L’un des principes géniaux7 de l’écriture de Lovecraft, c’est l’indiscible. Procédé consistant à éviter de décrire quelque chose d’indescriptible, habilement mis en scène par Lovecraft, cet effet lâche la bride à l’imagination du lecteur. Comme l’avait admirablement compris Ridley Scott8 avec son Alien, moins on en voit, plus c’est facilement horrible.
Malheureusement, ça ne marche pas, ici. Bien au contraire, plutôt que d’exciter mon imagination, ça ne fait qu’alimenter ma frustration.
Deux hypothèses :
Dans les deux cas, c’est raté.
C’est un travers typiquement nippon. Les personnages, la narration sont absolument, copieusement, gargantuesquement bavards.
Quiconque a déjà joué à un Final Fantasy ne me contredira pas.
Et, on peut apprécier cela, quel que soit le médium. Ou pas.
À vrai dire, je n’ai pas de réel problème avec ça. J’ai dévoré les 20th Century Boys, les Death Note (sans parler de Quartier Lointain) avec autant de plaisir qu’un bon roman de 600 pages.
Parce que c’est intrinsèque au scénario. C’est écrit pour, en quelque sorte.
Le problème, ici, c’est que Tanabe plaque sur des personnages et une narration d’origine occidentaux un biais de narration typique du manga.
Résultat, on se retrouve, en dépit de tout réalisme, avec des personnages racontant tout, tout le temps, pointant des évidences telle une armée de Captain Obvious, et, surtout des personnages criant à des moments où le bon sens et la logique veulent qu’on chuchote parce qu’on est au cœur d’une citadelle des Anciens, sur les traces d’êtres abominables ayant trucidé une 20aine d’hommes et qu’on sait un peu trop proches…
Là, je ne sais à qui faire endosser la faute. Mais cela frôle le blasphème, l’insulte au travail du dessinateur, un petit crachat dans l’œil du lecteur.
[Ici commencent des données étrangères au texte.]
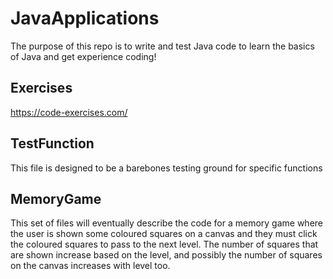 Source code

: # JavaApplications

The purpose of this repo is to write and test Java code to learn the basics of Java and get experience coding!

## Exercises

https://code-exercises.com/

## TestFunction

This file is designed to be a barebones testing ground for specific functions

## MemoryGame

This set of files will eventually describe the code for a memory game where the user is shown some coloured squares on a canvas and they must click the coloured squares to pass to the next level. The number of squares that are shown increase based on the level, and possibly the number of squares on the canvas increases with level too.
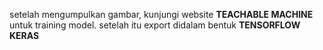 setelah mengumpulkan gambar, kunjungi website **TEACHABLE MACHINE** untuk training model. setelah itu export didalam bentuk **TENSORFLOW KERAS**
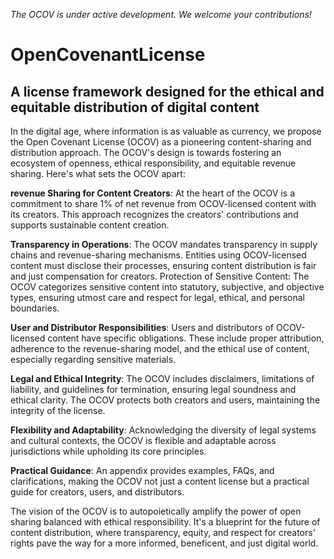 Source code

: *The OCOV is under active development. We welcome your contributions!*

# OpenCovenantLicense
## A license framework designed for the ethical and equitable distribution of digital content

In the digital age, where information is as valuable as currency, we propose the Open Covenant License (OCOV) as a pioneering content-sharing and distribution approach. The OCOV's design is towards fostering an ecosystem of openness, ethical responsibility, and equitable revenue sharing. Here's what sets the OCOV apart:

**revenue Sharing for Content Creators**: At the heart of the OCOV is a commitment to share 1% of net revenue from OCOV-licensed content with its creators. This approach recognizes the creators' contributions and supports sustainable content creation.

**Transparency in Operations**: The OCOV mandates transparency in supply chains and revenue-sharing mechanisms. Entities using OCOV-licensed content must disclose their processes, ensuring content distribution is fair and just compensation for creators.
Protection of Sensitive Content: The OCOV categorizes sensitive content into statutory, subjective, and objective types, ensuring utmost care and respect for legal, ethical, and personal boundaries.

**User and Distributor Responsibilities**: Users and distributors of OCOV-licensed content have specific obligations. These include proper attribution, adherence to the revenue-sharing model, and the ethical use of content, especially regarding sensitive materials.

**Legal and Ethical Integrity**: The OCOV includes disclaimers, limitations of liability, and guidelines for termination, ensuring legal soundness and ethical clarity. The OCOV protects both creators and users, maintaining the integrity of the license.

**Flexibility and Adaptability**: Acknowledging the diversity of legal systems and cultural contexts, the OCOV is flexible and adaptable across jurisdictions while upholding its core principles.

**Practical Guidance**: An appendix provides examples, FAQs, and clarifications, making the OCOV not just a content license but a practical guide for creators, users, and distributors.

The vision of the OCOV is to autopoietically amplify the power of open sharing balanced with ethical responsibility. It's a blueprint for the future of content distribution, where transparency, equity, and respect for creators' rights pave the way for a more informed, beneficent, and just digital world.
Tanabe, malgré tout ce que j’en ai dit plus haut, a produit des cases magnifiques. Et, ce qui ressort le plus, ce sont ses doubles pages de paysages. Vous en avez eu un échantillon tout au début de ce billet.
En voici une autre, dont la mise en scène est spectaculaire, le dessin bluffant. Et la mise en page effroyable.
La reliure coupant l’image en deux, pile à l’endroit où le monument en forme d’étoile (symbole important dans l’histoire) se trouve.
C’est d’une maladresse effroyable. Ça réduit à néant la force de l’image, ça neutralise toute l’émotion, toute la forte impression que le cadre est censé produire.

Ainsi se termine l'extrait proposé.